## Stored items
_ _ _ _ _ _ _
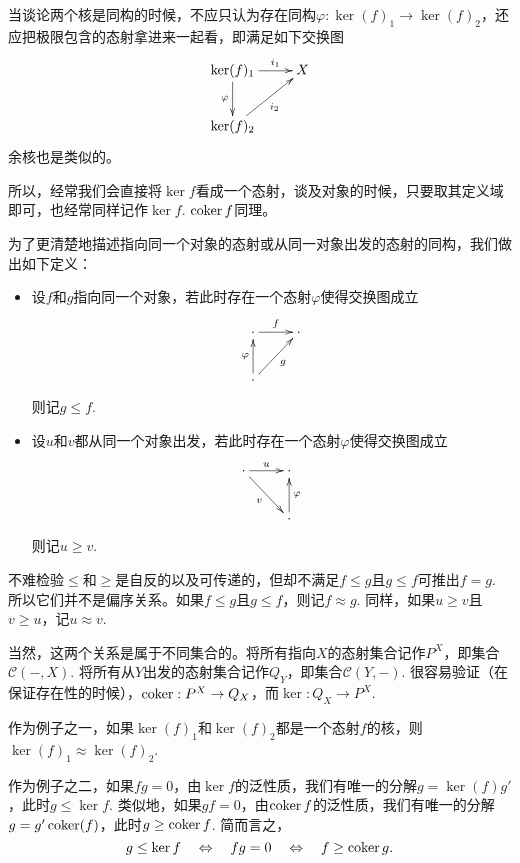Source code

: 当谈论两个核是同构的时候，不应只认为存在同构$\varphi:\ker(f)_1\to \ker(f)_2$，还应把极限包含的态射拿进来一起看，即满足如下交换图
\[
\begin{xy}
	\xymatrix{
	\ker(f)_1\ar[d]_{\varphi}\ar[r]^-{i_1} &X\\
	\ker(f)_2\ar[ru]_{i_2}
	}
\end{xy}
\]
余核也是类似的。

所以，经常我们会直接将$\ker f$看成一个态射，谈及对象的时候，只要取其定义域即可，也经常同样记作$\ker f$. $\operatorname{coker} f$同理。

\begin{para}

为了更清楚地描述指向同一个对象的态射或从同一对象出发的态射的同构，我们做出如下定义：

\begin{itemize}
\item 设$f$和$g$指向同一个对象，若此时存在一个态射$\varphi$使得交换图成立
\[
\begin{xy}
	\xymatrix{
	\cdot\ar[r]^-{f} &\cdot\\
	\cdot \ar[u]^{\varphi}\ar[ru]_{g}
	}
\end{xy}
\]
则记$g\leq f$. 

\item  设$u$和$v$都从同一个对象出发，若此时存在一个态射$\varphi$使得交换图成立
\[
\begin{xy}
	\xymatrix{
	\cdot \ar[r]^-{u}\ar[rd]_{v} &\cdot \\
	&\cdot \ar[u]_{\varphi}
	}
\end{xy}
\]
则记$u\geq v$. 
\end{itemize}

不难检验$\leq$和$\geq$是自反的以及可传递的，但却不满足$f\leq g$且$g\leq f$可推出$f=g$. 所以它们并不是偏序关系。如果$f\leq g$且$g\leq f$，则记$f\approx g$. 同样，如果$u\geq v$且$v\geq u$，记$u\approx v$.

当然，这两个关系是属于不同集合的。将所有指向$X$的态射集合记作$P^X$，即集合$\mathcal{C}(-,X)$. 将所有从$Y$出发的态射集合记作$Q_Y$，即集合$\mathcal{C}(Y,-)$. 很容易验证（在保证存在性的时候），$\operatorname{coker} : P^X \to Q_X$，而$\ker : Q_X\to P^X$.
\end{para}

作为例子之一，如果$\ker(f)_1$和$\ker(f)_2$都是一个态射$f$的核，则$\ker(f)_1\approx\ker(f)_2$. 

作为例子之二，如果$fg=0$，由$\ker f$的泛性质，我们有唯一的分解$g=\ker(f)g'$，此时$g\leq \ker f$. 类似地，如果$gf=0$，由$\operatorname{coker} f$的泛性质，我们有唯一的分解$g=g'\operatorname{coker}(f)$，此时$g\geq \operatorname{coker} f$. 简而言之，
\[
	g\leq \ker f \quad \Leftrightarrow \quad fg=0\quad  \Leftrightarrow \quad f\geq \operatorname{coker} g.
\]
_ _ _ _ _ _ _
Using the records above, report each line that contains the word "cdot" by copying it.

	\cdot\ar[r]^-{f} &\cdot\\
	\cdot \ar[u]^{\varphi}\ar[ru]_{g}
	\cdot \ar[r]^-{u}\ar[rd]_{v} &\cdot \\
	&\cdot \ar[u]_{\varphi}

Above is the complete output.